The charges against DeLay relate to his protracted and single-minded campaign to use campaign cash from corporate interests to shift the balance in the Texas state legislature and, ultimately, through redistricting, to gerrymander the boundaries of Texas congressional districts and ensure a top-heavy Republican majority in the state’s congressional delegation, the foundation of his power in the US House of Representatives.

Texas law bars direct corporate contributions to state legislative candidates, so DeLay arranged for $190,000 to be sent to the Republican National Committee, which then returned the money to the selected candidates according to a prescription prepared by two DeLay political aides and approved by the congressman. All three are now facing charges of money laundering and conspiracy.

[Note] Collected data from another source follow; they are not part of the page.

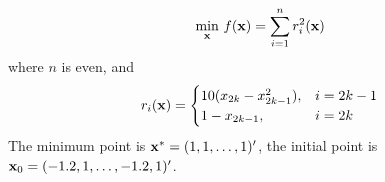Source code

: \begin{example}
	\begin{equation}
		\min_{\mathbf{x}}\,f(\mathbf{x})=\sum_{i=1}^{n}r_{i}^{2}(\mathbf{x})
	\end{equation}
	where \(n\) is even, and
	\begin{equation}
		r_{i}(\mathbf{x})=\begin{cases}
			10(x_{2k}-x_{2k-1}^{2}), & i=2k-1 \\
			1-x_{2k-1},              & i=2k   \\
		\end{cases}
	\end{equation}
	The minimum point is \(\mathbf{x}^{*}=(1,1,\ldots,1)^{\prime}\), the initial point is \(\mathbf{x}_{0}=(-1.2,1,\ldots,-1.2,1)^{\prime}\).
\end{example}
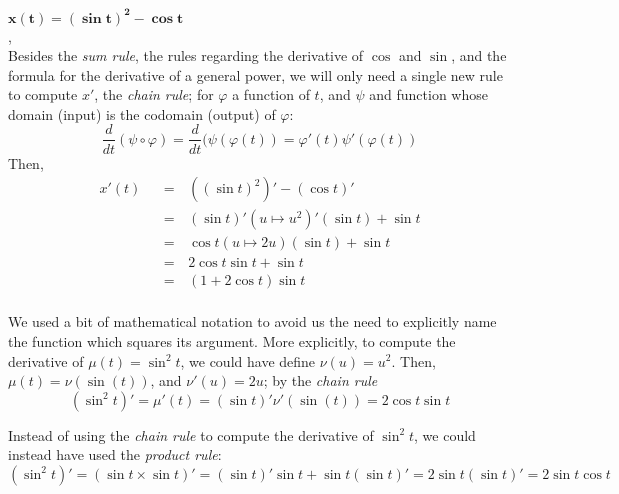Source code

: \documentclass[solutions.tex]{subfiles}
\begin{document}
\hr
$\bm{x(t) = (\sin t)^2 - \cos t}$ \\, \\
Besides the \textit{sum rule}, the rules regarding the derivative
of $\cos$ and $\sin$, and the formula for the derivative of a general
power, we will only need a single new rule to compute $x'$, the \textit{chain rule};
for $\varphi$ a function of $t$, and $\psi$ and function whose domain (input)
is the codomain (output) of $\varphi$:
\[
	\frac{d}{dt}(\psi\circ\varphi) = \frac{d}{dt}(\psi(\varphi(t)) = \varphi'(t)\psi'(\varphi(t))
\]
Then,
\begin{equation*} \begin{aligned}
	x'(t) &&=\,& ((\sin t)^2)'-(\cos t)' \\
	~ &&=\,& (\sin t)'(u \mapsto u^2)'(\sin t) + \sin t \\
	~ &&=\,& \cos t (u \mapsto 2u)(\sin t) + \sin t \\
	~ &&=\,& 2\cos t\sin t + \sin t \\
	~ &&=\,& \boxed{(1+2\cos t)\sin t} \\
\end{aligned} \end{equation*}
\begin{remark} We used a bit of mathematical notation to avoid us the need
to explicitly name the function which squares its argument. More explicitly,
to compute the derivative of $\mu(t) = \sin^2t$, we could have define
$\nu(u) = u^2$. Then, $\mu(t) = \nu(\sin(t))$, and $\nu'(u) = 2u$;
by the \textit{chain rule}
\[
	(\sin^2 t)' = \mu'(t) = (\sin t)'\nu'(\sin(t)) = 2\cos t\sin t
\]
\end{remark}
\begin{remark} Instead of using the \textit{chain rule} to compute the
derivative of $\sin^2t$, we could instead have used the \textit{product rule}:
\[
	(\sin^2t)' = (\sin t \times \sin t)' = (\sin t)' \sin t + \sin t(\sin t)'
		= 2\sin t(\sin t)' = 2\sin t\cos t
\]
\end{remark}
\end{document}
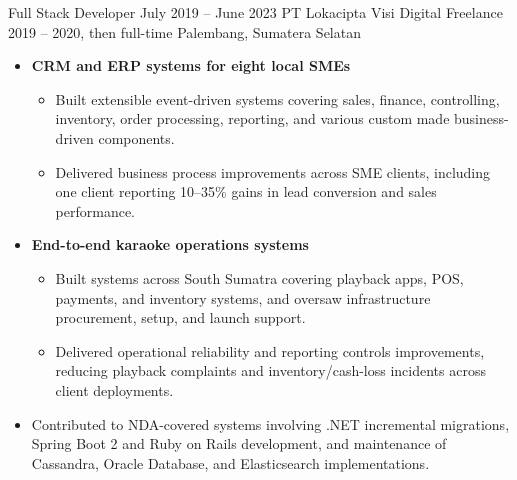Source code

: \begin{jobentry}
	\role
	{Full Stack Developer}
	{July 2019 -- June 2023}
	{PT Lokacipta Visi Digital}
	{Freelance 2019 -- 2020, then full-time}
	{Palembang, Sumatera Selatan}
	\begin{itemize}
		\item \textbf{CRM and ERP systems for eight local SMEs}
		\begin{itemize}
			\item Built extensible event-driven systems covering sales, finance, controlling, inventory, order processing, reporting, and various custom made business-driven components.
			\item Delivered business process improvements across SME clients, including one client reporting 10--35\% gains in lead conversion and sales performance.
		\end{itemize}
		\item \textbf{End-to-end karaoke operations systems}
		\begin{itemize}
			\item Built systems across South Sumatra covering playback apps, POS, payments, and inventory systems, and oversaw infrastructure procurement, setup, and launch support.
			\item Delivered operational reliability and reporting controls improvements, reducing playback complaints and inventory/cash-loss incidents across client deployments.
		\end{itemize}
		\item Contributed to NDA-covered systems involving .NET incremental migrations, Spring Boot 2 and Ruby on Rails development, and maintenance of Cassandra, Oracle Database, and Elasticsearch implementations.
	\end{itemize}
\end{jobentry}

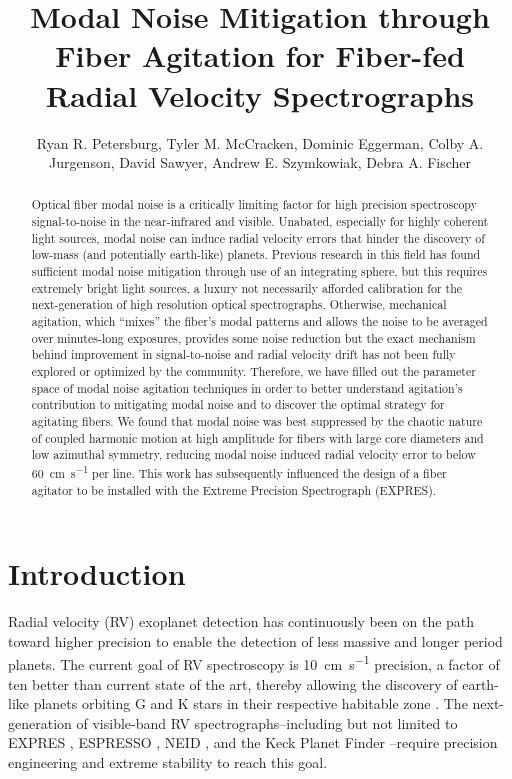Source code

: \documentclass[twocolumn]{emulateapj}
\begin{document}
\title{Modal Noise Mitigation through Fiber Agitation for Fiber-fed Radial Velocity Spectrographs}

\author{Ryan R. Petersburg, Tyler M. McCracken, Dominic Eggerman, Colby A. Jurgenson, David Sawyer, Andrew E. Szymkowiak, Debra A. Fischer}

\begin{abstract}

Optical fiber modal noise is a critically limiting factor for high precision spectroscopy signal-to-noise in the near-infrared and visible. Unabated, especially for highly coherent light sources, modal noise can induce radial velocity errors that hinder the discovery of low-mass (and potentially earth-like) planets. Previous research in this field has found sufficient modal noise mitigation through use of an integrating sphere, but this requires extremely bright light sources, a luxury not necessarily afforded calibration for the next-generation of high resolution optical spectrographs. Otherwise, mechanical agitation, which ``mixes'' the fiber's modal patterns and allows the noise to be averaged over minutes-long exposures, provides some noise reduction but the exact mechanism behind improvement in signal-to-noise and radial velocity drift has not been fully explored or optimized by the community. Therefore, we have filled out the parameter space of modal noise agitation techniques in order to better understand agitation's contribution to mitigating modal noise and to discover the optimal strategy for agitating fibers. We found that modal noise was best suppressed by the chaotic nature of coupled harmonic motion at high amplitude for fibers with large core diameters and low azimuthal symmetry, reducing modal noise induced radial velocity error to below \SI{60}{\centi\meter\per\second} per line. This work has subsequently influenced the design of a fiber agitator to be installed with the Extreme Precision Spectrograph (EXPRES).

\end{abstract}


\section{Introduction}
\label{sec:intro}

Radial velocity (RV) exoplanet detection has continuously been on the path toward higher precision to enable the detection of less massive and longer period planets. The current goal of RV spectroscopy is \SI{10}{\centi\meter\per\second} precision, a factor of ten better than current state of the art, thereby allowing the discovery of earth-like planets orbiting G and K stars in their respective habitable zone \citep{Fischer2016}. The next-generation of visible-band RV spectrographs--including but not limited to EXPRES \citep{Jurgenson2016}, ESPRESSO \citep{Megevand2012}, NEID \citep{Schwab2016}, and the Keck Planet Finder \citep{Gibson2016}--require precision engineering and extreme stability to reach this goal.
\end{document}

The conspiracy was effective, in that the selected candidates won their 2002 state legislative races, the Republicans took control of the legislature, and the legislature redrew the boundaries of Texas congressional districts, resulting in a five-seat gain for the Republicans in 2004—more than enough to insure Republican control of the House.

The 2004 redistricting had to receive pre-clearance from the Justice Department, and the career staff emphatically rejected the plan, with all seven members of a task force, as well as their supervisor, finding that the new boundaries would have the effect of reducing the ability of Hispanic voters to influence the outcome.

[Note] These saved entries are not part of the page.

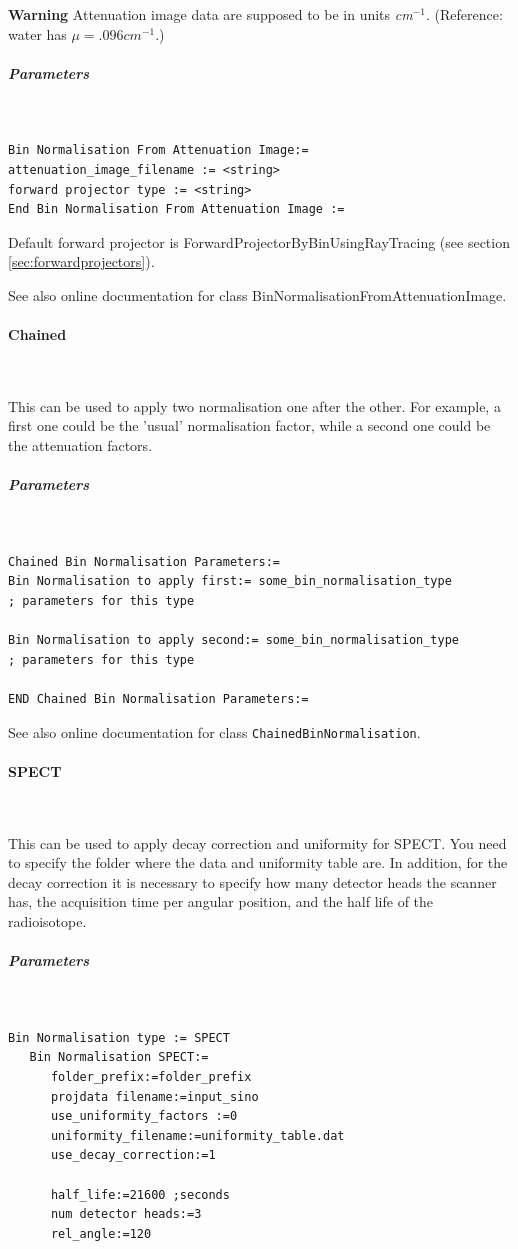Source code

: \documentclass{article}
\newcommand{\subsubsubsection}[1]{\paragraph{#1}\mbox{} \\}
\newcommand{\subsubsubsubsection}[1]{\subparagraph{#1} \mbox{} \\}
\begin{document}
{{{{{{\textbf{Warning} Attenuation image data are supposed to be in units \textit{cm}$^{-1}$. 
(Reference: water has $\mu=.096 \mathit{cm}^{-1}$.)

{ \subsubsubsubsection{Parameters}
}
\begin{verbatim}
Bin Normalisation From Attenuation Image:=
attenuation_image_filename := <string>
forward projector type := <string>
End Bin Normalisation From Attenuation Image :=
\end{verbatim}


Default forward projector is ForwardProjectorByBinUsingRayTracing 
(see section \ref{sec:forwardprojectors}).


See also online documentation for class BinNormalisationFromAttenuationImage.

{ \subsubsubsection{Chained }
}
\label{sec:chainedbinnormalisation}
This can be used to apply two normalisation one after the other. 
For example, a first one could be the 'usual' normalisation factor, 
while a second one could be the attenuation factors.

{ \subsubsubsubsection{Parameters}
}
\begin{verbatim}
Chained Bin Normalisation Parameters:=
Bin Normalisation to apply first:= some_bin_normalisation_type
; parameters for this type

Bin Normalisation to apply second:= some_bin_normalisation_type
; parameters for this type

END Chained Bin Normalisation Parameters:=
\end{verbatim}

See also online documentation for class \texttt{ChainedBinNormalisation}.

{ \subsubsubsection{SPECT }
}
\label{sec:SPECTbinnormalisation}
This can be used to apply decay correction and uniformity for SPECT. You need to specify the folder where the data and uniformity table are. In addition, for the decay correction it is necessary to specify how many detector heads the scanner has, the acquisition time per angular position, and  the half life of the radioisotope.

{ \subsubsubsubsection{Parameters}
}
\begin{verbatim}
Bin Normalisation type := SPECT
   Bin Normalisation SPECT:=
      folder_prefix:=folder_prefix
      projdata filename:=input_sino
      use_uniformity_factors :=0
      uniformity_filename:=uniformity_table.dat
      use_decay_correction:=1
     
      half_life:=21600 ;seconds
      num detector heads:=3
      rel_angle:=120
      

\end{verbatim}}}}}}}
\end{document}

They cited two districts in particular where last-minute changes were made in the boundaries—dictated by DeLay aides to the state legislative committee that drafted the plan—to remove Hispanic voters from the district of Democratic Congressman Martin Frost and Republican Congressman Bonilla. Frost was defeated for re-election and Bonilla survived a strong challenge.

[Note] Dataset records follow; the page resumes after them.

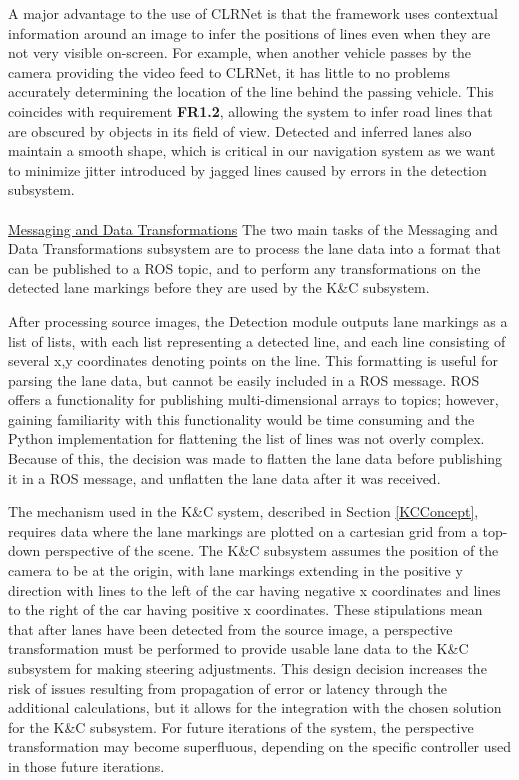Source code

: \documentclass[titlepage,draft]{article}
\begin{document}
{A major advantage to the use of CLRNet is that the framework uses contextual information around an image to infer the positions
of lines even when they are not very visible on-screen.
For example, when another vehicle passes by the camera providing the video feed to CLRNet, it has little to no problems
accurately determining the location of the line behind the passing vehicle.
This coincides with requirement \textbf{FR1.2}, allowing the system to infer road lines that are obscured by objects in its field
of view.
Detected and inferred lanes also maintain a smooth shape, which is critical in our navigation system as we want to minimize
jitter introduced by jagged lines caused by errors in the detection subsystem.
\\~\\
\underline{Messaging and Data Transformations}
The two main tasks of the Messaging and Data Transformations subsystem are to process the lane data into a format that can be published to a ROS topic, and to perform any transformations on the detected lane markings before they are used by the K\&C subsystem.

After processing source images, the Detection module outputs lane markings as a list of lists, with each list representing a detected line, and each line consisting of several x,y coordinates denoting points on the line.  This formatting is useful for parsing the lane data, but cannot be easily included in a ROS message. ROS offers a functionality for publishing multi-dimensional arrays to topics; however, gaining familiarity with this functionality would be time consuming and the Python implementation for flattening the list of lines was not overly complex. Because of this, the decision was made to flatten the lane data before publishing it in a ROS message, and unflatten the lane data after it was received.

The mechanism used in the K\&C system, described in Section \ref{KCConcept}, requires data where the lane markings are plotted on a cartesian grid from a top-down perspective of the scene. The K\&C subsystem assumes the position of the camera to be at the origin, with lane markings extending in the positive y direction with lines to the left of the car having negative x coordinates and lines to the right of the car having positive x coordinates. These stipulations mean that after lanes have been detected from the source image, a perspective transformation must be performed to provide usable lane data to the K\&C subsystem for making steering adjustments. This design decision increases the risk of issues resulting from propagation of error or latency through the additional calculations, but it allows for the integration with the chosen solution for the K\&C subsystem. For future iterations of the system, the perspective transformation may become superfluous, depending on the specific controller used in those future iterations.


}
\end{document}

The 73-page memorandum analyzing the Texas redistricting concluded that the plan violated the Voting Rights Act. Six lawyers and two analysts in the voting rights section of the Justice Department said, “The State of Texas has not met its burden in showing that the proposed congressional redistricting plan does not have a discriminatory effect.” The group’s supervisor added, in a concurring opinion, “This result quite plainly indicates a reduction in minority voting strength. The state’s argument that it has increased minority voting strength...simply does not stand up under careful analysis.”

The memo cited contemporaneous comments by Texas state officials and DeLay aides that indicated they were aware the redistricting might be blocked as discriminatory. James W. Ellis, one of the two DeLay aides now on trial with him, wrote in October 2003, “We need our map, which has been researched and vetted for months. The pre-clearance and political risks are the delegation’s and we are willing to assume those risks, but only with our map.” Ellis and DeLay personally participated in meetings in the state capital to redraw the lines, with most of these key discussions held behind closed doors.

The Georgia and Texas cases, far from being exceptions, are examples of a policy being imposed by the Bush administration nationwide. The Justice Department has barred staff attorneys from offering any recommendations in cases under the Voting Rights Act, so that the Bush administration can satisfy its ultra-right constituency, in which racist elements in the southern states are a major component.

The Dallas Morning News reported that the new policy was instituted by Tanner, chief of the voting section of DOJ. Tensions have escalated within the unit because of Tanner’s criticism of the work of staff attorneys and his suppression of their criticisms, to the point that many career employees boycotted the staff holiday party.

The Bush administration has engaged in what amounts to a purge of the Civil Rights Division, introducing a buyout for career employees that increased the turnover from the norm of 11 percent annually to 18 percent last year. This was part of a “concerted effort to rid the department of the experienced, longtime civil rights enforcement folks and to replace them with people who are more attuned to the ideology of the political leadership,” William Yeomans, a long-time Civil Rights Division attorney, told the News.

The Bush administration first came to power by trampling on the democratic rights of Florida voters, with the notorious 5-4 Supreme Court decision in Bush v. Gore that halted vote-counting and awarded that state’s electoral votes, and the White House, to the Republican candidate. Republican control of Congress has been sustained by systematic gerrymandering, particularly in large states like Pennsylvania, Ohio, Michigan and Texas, in which minority voters have been grouped into a few districts, leaving a larger number of relatively “minority-free” districts in which Republican candidates have predominated.